**WHAT THE TASK ASKS:** From the listing below, copy out every line where the word "framework" appears.

**RECORDS FOR PROCESSING:**
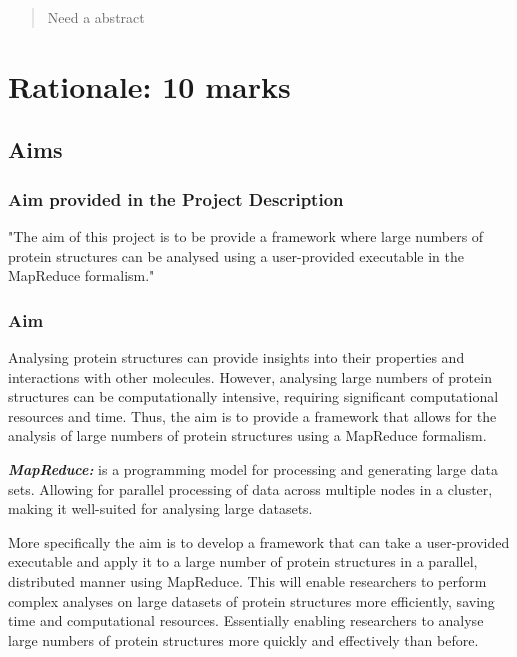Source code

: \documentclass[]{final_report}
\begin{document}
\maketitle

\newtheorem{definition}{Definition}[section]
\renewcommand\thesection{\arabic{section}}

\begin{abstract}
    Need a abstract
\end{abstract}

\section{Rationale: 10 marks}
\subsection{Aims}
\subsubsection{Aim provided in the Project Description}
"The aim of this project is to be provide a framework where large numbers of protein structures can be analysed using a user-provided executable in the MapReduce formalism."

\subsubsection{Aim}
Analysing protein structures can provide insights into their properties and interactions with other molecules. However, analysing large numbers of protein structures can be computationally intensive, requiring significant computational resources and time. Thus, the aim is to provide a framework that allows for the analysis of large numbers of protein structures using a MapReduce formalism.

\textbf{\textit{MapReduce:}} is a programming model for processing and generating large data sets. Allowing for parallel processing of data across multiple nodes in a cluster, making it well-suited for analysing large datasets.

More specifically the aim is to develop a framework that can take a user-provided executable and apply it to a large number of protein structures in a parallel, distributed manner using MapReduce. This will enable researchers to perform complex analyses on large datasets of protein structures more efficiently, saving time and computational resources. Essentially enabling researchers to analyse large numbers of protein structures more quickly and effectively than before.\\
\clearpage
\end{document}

* * *

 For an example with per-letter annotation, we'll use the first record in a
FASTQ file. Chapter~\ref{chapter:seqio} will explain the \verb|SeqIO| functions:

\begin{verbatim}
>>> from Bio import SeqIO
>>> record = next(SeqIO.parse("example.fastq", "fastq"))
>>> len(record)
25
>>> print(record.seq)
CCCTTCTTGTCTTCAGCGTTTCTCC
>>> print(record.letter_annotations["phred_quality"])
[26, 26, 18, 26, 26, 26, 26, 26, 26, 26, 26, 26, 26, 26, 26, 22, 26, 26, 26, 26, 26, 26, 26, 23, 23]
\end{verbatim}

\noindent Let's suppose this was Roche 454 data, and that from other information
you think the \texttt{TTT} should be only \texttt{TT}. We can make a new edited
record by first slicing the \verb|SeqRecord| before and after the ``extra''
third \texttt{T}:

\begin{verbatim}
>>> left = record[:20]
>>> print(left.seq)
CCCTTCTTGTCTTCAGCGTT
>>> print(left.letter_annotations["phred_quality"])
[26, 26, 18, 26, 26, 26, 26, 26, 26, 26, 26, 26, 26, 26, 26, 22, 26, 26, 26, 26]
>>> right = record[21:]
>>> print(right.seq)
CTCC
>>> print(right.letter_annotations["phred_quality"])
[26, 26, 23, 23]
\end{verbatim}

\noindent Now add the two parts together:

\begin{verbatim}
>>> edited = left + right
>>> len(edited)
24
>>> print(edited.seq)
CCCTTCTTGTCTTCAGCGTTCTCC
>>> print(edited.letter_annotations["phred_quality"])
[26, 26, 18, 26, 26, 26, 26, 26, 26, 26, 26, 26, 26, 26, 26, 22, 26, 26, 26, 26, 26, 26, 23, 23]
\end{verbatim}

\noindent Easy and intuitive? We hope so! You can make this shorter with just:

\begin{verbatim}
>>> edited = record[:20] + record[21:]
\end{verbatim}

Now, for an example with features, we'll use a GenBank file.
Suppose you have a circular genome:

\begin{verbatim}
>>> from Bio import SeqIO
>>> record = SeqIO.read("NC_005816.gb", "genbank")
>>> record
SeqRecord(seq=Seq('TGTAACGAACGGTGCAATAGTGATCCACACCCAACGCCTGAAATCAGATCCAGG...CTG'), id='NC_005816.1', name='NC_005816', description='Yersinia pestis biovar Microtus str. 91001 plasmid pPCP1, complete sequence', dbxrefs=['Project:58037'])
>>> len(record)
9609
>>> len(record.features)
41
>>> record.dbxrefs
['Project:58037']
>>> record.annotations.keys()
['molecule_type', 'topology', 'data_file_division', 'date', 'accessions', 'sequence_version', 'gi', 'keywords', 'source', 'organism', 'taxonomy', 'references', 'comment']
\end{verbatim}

**RESPONSE TO THIS TASK:**
"The aim of this project is to be provide a framework where large numbers of protein structures can be analysed using a user-provided executable in the MapReduce formalism."
Analysing protein structures can provide insights into their properties and interactions with other molecules. However, analysing large numbers of protein structures can be computationally intensive, requiring significant computational resources and time. Thus, the aim is to provide a framework that allows for the analysis of large numbers of protein structures using a MapReduce formalism.
More specifically the aim is to develop a framework that can take a user-provided executable and apply it to a large number of protein structures in a parallel, distributed manner using MapReduce. This will enable researchers to perform complex analyses on large datasets of protein structures more efficiently, saving time and computational resources. Essentially enabling researchers to analyse large numbers of protein structures more quickly and effectively than before.\\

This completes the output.